Robot is an automated program that helps search engines collect Web pages. when accessing a Web site, it extracts most of the content from the site by following the link in the webpage, create indexes for these webpages and store them in the search engine database. In some cases, the Web administrator or webpage author may not want the Robot to extract some content from the site for some reason. In this case, you can use some methods to limit the access scope of the Robot.
There are two methods to restrict Robot access to the Web site. One is the Robot restriction protocol used by the Web administrator of the site. Currently, most robots comply with this Protocol, the other is the Robot META tag used by the webpage author. Currently, only a small portion of the Robot supports this tag.
Robot Protocol
The key of the robotlimit agreement is to place a file robot.txt in the root directory of the web site. When a Robot accesses a website, it first reads the file, analyzes the content, and does not access certain files according to the Web administrator's regulations. The following is an example of robot.txt:
# Http://www.yoursite.com/robots.txt
User-agent:
Disallow:/tmp/# these files will soon be deleted
Disallow:/test.html
User-agent: InfoSeek rorobot 1.0
Disallow :/
The content after "#" is a comment. The User-agent command is used to specify the Robot to which the Disallow command under it is valid. "" indicates that it is valid for all robots, in the preceding example, the second User-agent command indicates that the Disallow command is only valid for the Robot version 1.0 of Infoseek. The Disallow command is used to specify which directories or files cannot be accessed. If "/" is specified, all files are not allowed to be accessed. The Disallow command can only put one directory or one file in one row, if there are multiple directories, they must be placed in several rows.
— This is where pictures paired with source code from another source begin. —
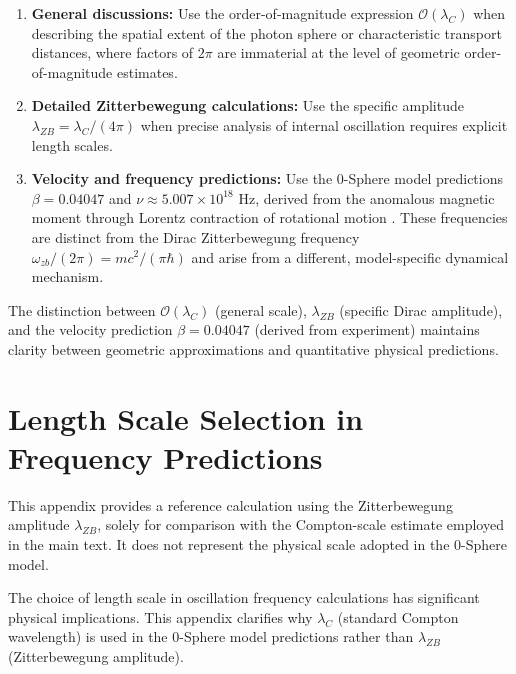 \documentclass[%
 reprint,
 amsmath,amssymb,
 aps,
 prb,
]{revtex4-2}
\numberwithin{equation}{section}
\begin{document}
\begin{enumerate}
\item \textbf{General discussions:} Use the order-of-magnitude expression $\mathcal{O}(\lambda_C)$ when describing the spatial extent of the photon sphere or characteristic transport distances, where factors of $2\pi$ are immaterial at the level of geometric order-of-magnitude estimates.

\item \textbf{Detailed Zitterbewegung calculations:} Use the specific amplitude $\lambda_{ZB} = \lambda_C/(4\pi)$ when precise analysis of internal oscillation requires explicit length scales.

\item \textbf{Velocity and frequency predictions:} Use the 0-Sphere model predictions $\beta = 0.04047$ and $\nu \approx 5.007 \times 10^{18}$ Hz, derived from the anomalous magnetic moment through Lorentz contraction of rotational motion \cite{hanamura17764997}. These frequencies are distinct from the Dirac Zitterbewegung frequency $\omega_{zb}/(2\pi) = mc^2/(\pi\hbar)$ and arise from a different, model-specific dynamical mechanism.
\end{enumerate}

The distinction between $\mathcal{O}(\lambda_C)$ (general scale), $\lambda_{ZB}$ (specific Dirac amplitude), and the velocity prediction $\beta = 0.04047$ (derived from experiment) maintains clarity between geometric approximations and quantitative physical predictions.

\section{Length Scale Selection in Frequency Predictions}
\label{sec:appendix_scale_selection}

This appendix provides a reference calculation using the Zitterbewegung amplitude $\lambda_{ZB}$, solely for comparison with the Compton-scale estimate employed in the main text. It does not represent the physical scale adopted in the 0-Sphere model.

The choice of length scale in oscillation frequency calculations has significant physical implications. This appendix clarifies why $\lambda_C$ (standard Compton wavelength) is used in the 0-Sphere model predictions rather than $\lambda_{ZB}$ (Zitterbewegung amplitude).
\end{document}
The role's robot.txt file is currently being used in the early version of the Robot restrictions protocol, and a draft of the Internet on How to restrict the Robot is being developed, it has expanded the earlier version of the Robot protocol, but has not yet entered the practical stage.
Robot META tag
Or use the Robot META tag.
META tag is a tag used to place invisible information in an HTML file. It must be placed in the Head of the HTML file. The Robot META tag is a special META tag. The following are some examples:
<Meta name = "robots" content = "index, follow"> ″〉
<Meta name = "robots" content = "noindex, follow"> ″〉
<Meta name = "robots" content = "index, nofollow"> ″〉
<Meta name = "robots" content = "noindex, nofollow"> ″〉
The name part of the Robot META tag is "robots", and the content part can be a combination of "index", "noindex", "follow", and "nofollow. "Index" indicates that the search engine can index the HTML file. "follow" indicates that the search engine can use the link in the HTML file to access other files, "noindex" and "nofollow" are the opposite of "index" and "follow. When using these commands in combination, there cannot be logical conflicts, that is, you cannot specify "index", "noindex", "follow", and "nofollow" at the same time ". In addition, if you want to specify "index, follow", you can use "all" instead. If you want to specify "noindex" and "nofollow", you can use "none" instead.
The disadvantage of using the Robot META tag is that it is troublesome to modify every HTML file. In addition, many robots do not support this tag.